EXERCISE AIM
Only one stretch of the listing below is wanted: the line with "发表于 2020-6-25 18:08" and all lines after it. Reproduce that stretch exactly.

SOURCE MATERIAL
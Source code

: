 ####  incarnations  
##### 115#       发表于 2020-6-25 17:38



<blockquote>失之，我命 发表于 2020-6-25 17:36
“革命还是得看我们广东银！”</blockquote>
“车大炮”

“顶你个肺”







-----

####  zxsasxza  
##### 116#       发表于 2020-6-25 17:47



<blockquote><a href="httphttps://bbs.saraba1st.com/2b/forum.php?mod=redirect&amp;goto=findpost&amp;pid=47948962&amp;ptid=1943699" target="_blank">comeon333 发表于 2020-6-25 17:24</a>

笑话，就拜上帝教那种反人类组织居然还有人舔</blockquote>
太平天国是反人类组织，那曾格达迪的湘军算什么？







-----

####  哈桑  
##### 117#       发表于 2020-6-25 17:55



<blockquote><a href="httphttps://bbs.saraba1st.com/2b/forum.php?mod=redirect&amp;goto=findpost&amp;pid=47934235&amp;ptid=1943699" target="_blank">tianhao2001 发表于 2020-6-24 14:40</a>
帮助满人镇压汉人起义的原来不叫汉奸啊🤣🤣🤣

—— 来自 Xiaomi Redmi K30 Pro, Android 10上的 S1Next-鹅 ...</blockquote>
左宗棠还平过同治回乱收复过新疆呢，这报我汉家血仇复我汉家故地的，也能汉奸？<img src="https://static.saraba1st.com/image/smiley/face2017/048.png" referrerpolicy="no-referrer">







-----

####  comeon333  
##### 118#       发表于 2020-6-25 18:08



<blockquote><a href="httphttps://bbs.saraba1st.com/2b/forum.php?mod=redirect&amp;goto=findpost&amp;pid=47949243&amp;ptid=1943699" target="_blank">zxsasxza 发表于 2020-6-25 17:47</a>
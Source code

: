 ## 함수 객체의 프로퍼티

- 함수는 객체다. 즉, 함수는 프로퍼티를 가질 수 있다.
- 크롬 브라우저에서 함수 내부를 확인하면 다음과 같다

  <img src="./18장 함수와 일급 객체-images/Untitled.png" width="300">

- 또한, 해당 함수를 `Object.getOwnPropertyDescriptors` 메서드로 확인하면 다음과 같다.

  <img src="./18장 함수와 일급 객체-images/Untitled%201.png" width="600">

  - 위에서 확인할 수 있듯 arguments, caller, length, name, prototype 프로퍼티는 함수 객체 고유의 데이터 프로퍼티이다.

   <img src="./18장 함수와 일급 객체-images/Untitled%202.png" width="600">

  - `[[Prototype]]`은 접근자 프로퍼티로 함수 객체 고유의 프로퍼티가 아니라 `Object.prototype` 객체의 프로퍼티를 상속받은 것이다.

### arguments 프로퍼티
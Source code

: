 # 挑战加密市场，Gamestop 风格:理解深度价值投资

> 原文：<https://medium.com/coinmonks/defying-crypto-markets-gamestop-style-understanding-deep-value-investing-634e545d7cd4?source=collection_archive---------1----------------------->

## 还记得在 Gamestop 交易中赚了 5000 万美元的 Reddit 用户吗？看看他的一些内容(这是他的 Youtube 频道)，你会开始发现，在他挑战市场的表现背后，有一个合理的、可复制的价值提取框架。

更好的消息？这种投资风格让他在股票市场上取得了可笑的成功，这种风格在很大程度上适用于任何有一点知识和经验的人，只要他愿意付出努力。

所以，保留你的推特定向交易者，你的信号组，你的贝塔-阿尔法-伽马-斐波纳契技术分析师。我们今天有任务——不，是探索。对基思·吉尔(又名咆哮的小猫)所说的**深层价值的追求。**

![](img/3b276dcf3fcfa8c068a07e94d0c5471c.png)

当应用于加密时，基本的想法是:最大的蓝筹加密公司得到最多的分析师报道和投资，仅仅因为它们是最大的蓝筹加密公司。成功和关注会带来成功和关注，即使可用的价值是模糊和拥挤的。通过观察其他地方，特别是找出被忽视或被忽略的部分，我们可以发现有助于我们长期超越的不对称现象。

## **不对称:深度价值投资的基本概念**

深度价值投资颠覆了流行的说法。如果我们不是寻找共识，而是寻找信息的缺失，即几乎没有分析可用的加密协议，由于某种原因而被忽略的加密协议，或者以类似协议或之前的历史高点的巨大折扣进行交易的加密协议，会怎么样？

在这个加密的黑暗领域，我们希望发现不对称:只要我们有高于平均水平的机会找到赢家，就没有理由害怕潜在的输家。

RESULT
##### 118#       发表于 2020-6-25 18:08



<blockquote><a href="httphttps://bbs.saraba1st.com/2b/forum.php?mod=redirect&amp;goto=findpost&amp;pid=47949243&amp;ptid=1943699" target="_blank">zxsasxza 发表于 2020-6-25 17:47</a>
Source code

: ## 함수 객체의 프로퍼티

- 함수는 객체다. 즉, 함수는 프로퍼티를 가질 수 있다.
- 크롬 브라우저에서 함수 내부를 확인하면 다음과 같다

  <img src="./18장 함수와 일급 객체-images/Untitled.png" width="300">

- 또한, 해당 함수를 `Object.getOwnPropertyDescriptors` 메서드로 확인하면 다음과 같다.

  <img src="./18장 함수와 일급 객체-images/Untitled%201.png" width="600">

  - 위에서 확인할 수 있듯 arguments, caller, length, name, prototype 프로퍼티는 함수 객체 고유의 데이터 프로퍼티이다.

   <img src="./18장 함수와 일급 객체-images/Untitled%202.png" width="600">

  - `[[Prototype]]`은 접근자 프로퍼티로 함수 객체 고유의 프로퍼티가 아니라 `Object.prototype` 객체의 프로퍼티를 상속받은 것이다.

### arguments 프로퍼티
Source code

: # 挑战加密市场，Gamestop 风格:理解深度价值投资

> 原文：<https://medium.com/coinmonks/defying-crypto-markets-gamestop-style-understanding-deep-value-investing-634e545d7cd4?source=collection_archive---------1----------------------->

## 还记得在 Gamestop 交易中赚了 5000 万美元的 Reddit 用户吗？看看他的一些内容(这是他的 Youtube 频道)，你会开始发现，在他挑战市场的表现背后，有一个合理的、可复制的价值提取框架。

更好的消息？这种投资风格让他在股票市场上取得了可笑的成功，这种风格在很大程度上适用于任何有一点知识和经验的人，只要他愿意付出努力。

所以，保留你的推特定向交易者，你的信号组，你的贝塔-阿尔法-伽马-斐波纳契技术分析师。我们今天有任务——不，是探索。对基思·吉尔(又名咆哮的小猫)所说的**深层价值的追求。**

![](img/3b276dcf3fcfa8c068a07e94d0c5471c.png)

当应用于加密时，基本的想法是:最大的蓝筹加密公司得到最多的分析师报道和投资，仅仅因为它们是最大的蓝筹加密公司。成功和关注会带来成功和关注，即使可用的价值是模糊和拥挤的。通过观察其他地方，特别是找出被忽视或被忽略的部分，我们可以发现有助于我们长期超越的不对称现象。

## **不对称:深度价值投资的基本概念**

深度价值投资颠覆了流行的说法。如果我们不是寻找共识，而是寻找信息的缺失，即几乎没有分析可用的加密协议，由于某种原因而被忽略的加密协议，或者以类似协议或之前的历史高点的巨大折扣进行交易的加密协议，会怎么样？

在这个加密的黑暗领域，我们希望发现不对称:只要我们有高于平均水平的机会找到赢家，就没有理由害怕潜在的输家。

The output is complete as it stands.